But the reason for these differences is to make the network better for IoT -- battery life, number of devices supported, etc.
Also, if LoRaWAN and others aren't cellular, then neither are the emerging LTE IoT standards. They follow similar strategies.
> Appears that TP-Link's heart is not in this -- they're doing the minimum to comply with FCC rules.
The FCC has commented that the minimum is significantly less than what TP-Link actually implemented. See https://ifixit.org/blog/7571/fcc-routers/ (and the linked FCC amendment) for more information.
TP-Link appears to be doing the minimum as in "minimum effort", as opposed to "minimum restriction to firmware modifications".
The article you linked shows that people saw it coming:
> Open source projects might not be fully out of the woods yet, though. A few commenters on the FCC’s post have pointed out that some manufacturers might choose to lock down the whole router—as opposed to just the radio—as a cost-saving measure, even if that’s not what the FCC intended.
At the very least they could start selling some DD-WRT routers to appease the critics and make them forget all of their other products are closed, but they aren't even willing to do that.
This is why I always buy Buffalo routers.
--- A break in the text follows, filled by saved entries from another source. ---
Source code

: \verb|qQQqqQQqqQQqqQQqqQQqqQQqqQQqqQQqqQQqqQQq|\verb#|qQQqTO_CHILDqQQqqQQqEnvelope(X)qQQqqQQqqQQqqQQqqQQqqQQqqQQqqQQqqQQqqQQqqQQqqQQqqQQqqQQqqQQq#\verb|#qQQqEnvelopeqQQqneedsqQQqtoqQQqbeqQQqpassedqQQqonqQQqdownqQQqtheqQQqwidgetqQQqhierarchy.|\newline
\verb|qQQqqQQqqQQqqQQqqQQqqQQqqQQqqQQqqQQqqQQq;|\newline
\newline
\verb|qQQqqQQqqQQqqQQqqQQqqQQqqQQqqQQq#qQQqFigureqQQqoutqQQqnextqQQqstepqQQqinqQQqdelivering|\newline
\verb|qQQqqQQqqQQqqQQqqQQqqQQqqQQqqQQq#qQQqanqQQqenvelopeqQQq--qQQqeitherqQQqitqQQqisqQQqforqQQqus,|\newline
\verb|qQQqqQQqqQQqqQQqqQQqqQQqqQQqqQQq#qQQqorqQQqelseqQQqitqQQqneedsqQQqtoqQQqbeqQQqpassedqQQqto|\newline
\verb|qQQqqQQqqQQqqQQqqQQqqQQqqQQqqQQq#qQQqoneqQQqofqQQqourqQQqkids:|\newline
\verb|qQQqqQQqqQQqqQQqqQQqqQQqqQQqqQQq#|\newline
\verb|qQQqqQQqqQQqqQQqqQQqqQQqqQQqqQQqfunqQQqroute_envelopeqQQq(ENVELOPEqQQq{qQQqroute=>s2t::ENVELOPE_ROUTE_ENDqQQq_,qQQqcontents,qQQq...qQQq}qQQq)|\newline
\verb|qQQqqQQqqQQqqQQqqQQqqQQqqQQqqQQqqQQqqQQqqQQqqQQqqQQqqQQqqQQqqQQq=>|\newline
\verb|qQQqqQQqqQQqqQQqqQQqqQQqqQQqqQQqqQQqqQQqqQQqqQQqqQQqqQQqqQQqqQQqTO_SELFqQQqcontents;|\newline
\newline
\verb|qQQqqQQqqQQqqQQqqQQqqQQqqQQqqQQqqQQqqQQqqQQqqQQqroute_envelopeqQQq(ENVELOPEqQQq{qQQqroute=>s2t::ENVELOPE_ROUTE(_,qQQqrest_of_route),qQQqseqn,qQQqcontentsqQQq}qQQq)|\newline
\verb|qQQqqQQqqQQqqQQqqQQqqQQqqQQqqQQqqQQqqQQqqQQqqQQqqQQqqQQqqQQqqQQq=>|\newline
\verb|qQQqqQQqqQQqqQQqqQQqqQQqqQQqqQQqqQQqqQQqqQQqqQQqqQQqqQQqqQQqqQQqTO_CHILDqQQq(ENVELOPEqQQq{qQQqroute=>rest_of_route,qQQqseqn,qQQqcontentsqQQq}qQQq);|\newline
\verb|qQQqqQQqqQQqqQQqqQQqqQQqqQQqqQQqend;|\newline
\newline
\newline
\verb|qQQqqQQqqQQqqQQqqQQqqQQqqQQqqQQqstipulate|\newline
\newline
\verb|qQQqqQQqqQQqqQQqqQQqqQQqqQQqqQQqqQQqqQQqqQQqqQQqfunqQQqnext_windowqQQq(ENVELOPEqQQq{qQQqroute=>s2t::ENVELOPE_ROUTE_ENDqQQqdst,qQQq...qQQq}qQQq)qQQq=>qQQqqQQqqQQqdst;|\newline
They are marginally more expensive, but in the same way I will intentionally buy laptops that ship with Linux as a price premium, I'll also buy routers that ship open source firmware by default because my money sends a message.
It does not matter that I replaced Ubuntu on my Galago with Arch or the DDWRT on my wzr-n600 with OpenWRT, becauase I'm on the books at these companies buying hardware running open source software.
that's 1600 devices simultaneously communicating. a sensor might only spend a fraction of a percent of its time transmitting data, so the number of devices supported is orders of magnitude higher.